-- Source data --
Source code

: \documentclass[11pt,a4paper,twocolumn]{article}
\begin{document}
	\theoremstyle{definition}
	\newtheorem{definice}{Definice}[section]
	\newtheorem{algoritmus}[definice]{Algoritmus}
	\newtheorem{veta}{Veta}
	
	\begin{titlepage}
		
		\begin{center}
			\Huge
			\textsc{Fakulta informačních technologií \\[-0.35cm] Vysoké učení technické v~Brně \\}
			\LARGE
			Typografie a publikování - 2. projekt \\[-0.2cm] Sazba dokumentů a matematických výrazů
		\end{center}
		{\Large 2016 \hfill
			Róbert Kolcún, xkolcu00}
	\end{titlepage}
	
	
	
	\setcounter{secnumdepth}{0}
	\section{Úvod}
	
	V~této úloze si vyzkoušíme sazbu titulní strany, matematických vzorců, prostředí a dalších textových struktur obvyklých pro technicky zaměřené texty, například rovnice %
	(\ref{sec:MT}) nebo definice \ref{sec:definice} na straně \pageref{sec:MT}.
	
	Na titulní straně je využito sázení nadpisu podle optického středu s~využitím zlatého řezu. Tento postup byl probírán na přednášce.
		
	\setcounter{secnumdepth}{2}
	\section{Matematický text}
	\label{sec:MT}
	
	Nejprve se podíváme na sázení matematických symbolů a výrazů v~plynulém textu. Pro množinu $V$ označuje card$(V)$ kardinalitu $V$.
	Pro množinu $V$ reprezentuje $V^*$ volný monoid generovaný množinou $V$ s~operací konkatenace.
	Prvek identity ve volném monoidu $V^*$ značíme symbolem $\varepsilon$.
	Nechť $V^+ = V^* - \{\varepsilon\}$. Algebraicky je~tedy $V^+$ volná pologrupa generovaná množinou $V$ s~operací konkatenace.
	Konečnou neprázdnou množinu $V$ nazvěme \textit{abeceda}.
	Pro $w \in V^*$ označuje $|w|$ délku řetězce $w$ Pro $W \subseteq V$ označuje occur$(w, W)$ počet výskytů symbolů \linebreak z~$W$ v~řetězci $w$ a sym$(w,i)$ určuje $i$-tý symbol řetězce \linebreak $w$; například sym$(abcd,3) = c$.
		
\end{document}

-- What to produce --
Please return the data above exactly as given.

-- Answer below --
Source code

: \documentclass[11pt,a4paper,twocolumn]{article}
\begin{document}
	\theoremstyle{definition}
	\newtheorem{definice}{Definice}[section]
	\newtheorem{algoritmus}[definice]{Algoritmus}
	\newtheorem{veta}{Veta}
	
	\begin{titlepage}
		
		\begin{center}
			\Huge
			\textsc{Fakulta informačních technologií \\[-0.35cm] Vysoké učení technické v~Brně \\}
			\LARGE
			Typografie a publikování - 2. projekt \\[-0.2cm] Sazba dokumentů a matematických výrazů
		\end{center}
		{\Large 2016 \hfill
			Róbert Kolcún, xkolcu00}
	\end{titlepage}
	
	
	
	\setcounter{secnumdepth}{0}
	\section{Úvod}
	
	V~této úloze si vyzkoušíme sazbu titulní strany, matematických vzorců, prostředí a dalších textových struktur obvyklých pro technicky zaměřené texty, například rovnice %
	(\ref{sec:MT}) nebo definice \ref{sec:definice} na straně \pageref{sec:MT}.
	
	Na titulní straně je využito sázení nadpisu podle optického středu s~využitím zlatého řezu. Tento postup byl probírán na přednášce.
		
	\setcounter{secnumdepth}{2}
	\section{Matematický text}
	\label{sec:MT}
	
	Nejprve se podíváme na sázení matematických symbolů a výrazů v~plynulém textu. Pro množinu $V$ označuje card$(V)$ kardinalitu $V$.
	Pro množinu $V$ reprezentuje $V^*$ volný monoid generovaný množinou $V$ s~operací konkatenace.
	Prvek identity ve volném monoidu $V^*$ značíme symbolem $\varepsilon$.
	Nechť $V^+ = V^* - \{\varepsilon\}$. Algebraicky je~tedy $V^+$ volná pologrupa generovaná množinou $V$ s~operací konkatenace.
	Konečnou neprázdnou množinu $V$ nazvěme \textit{abeceda}.
	Pro $w \in V^*$ označuje $|w|$ délku řetězce $w$ Pro $W \subseteq V$ označuje occur$(w, W)$ počet výskytů symbolů \linebreak z~$W$ v~řetězci $w$ a sym$(w,i)$ určuje $i$-tý symbol řetězce \linebreak $w$; například sym$(abcd,3) = c$.
		
\end{document}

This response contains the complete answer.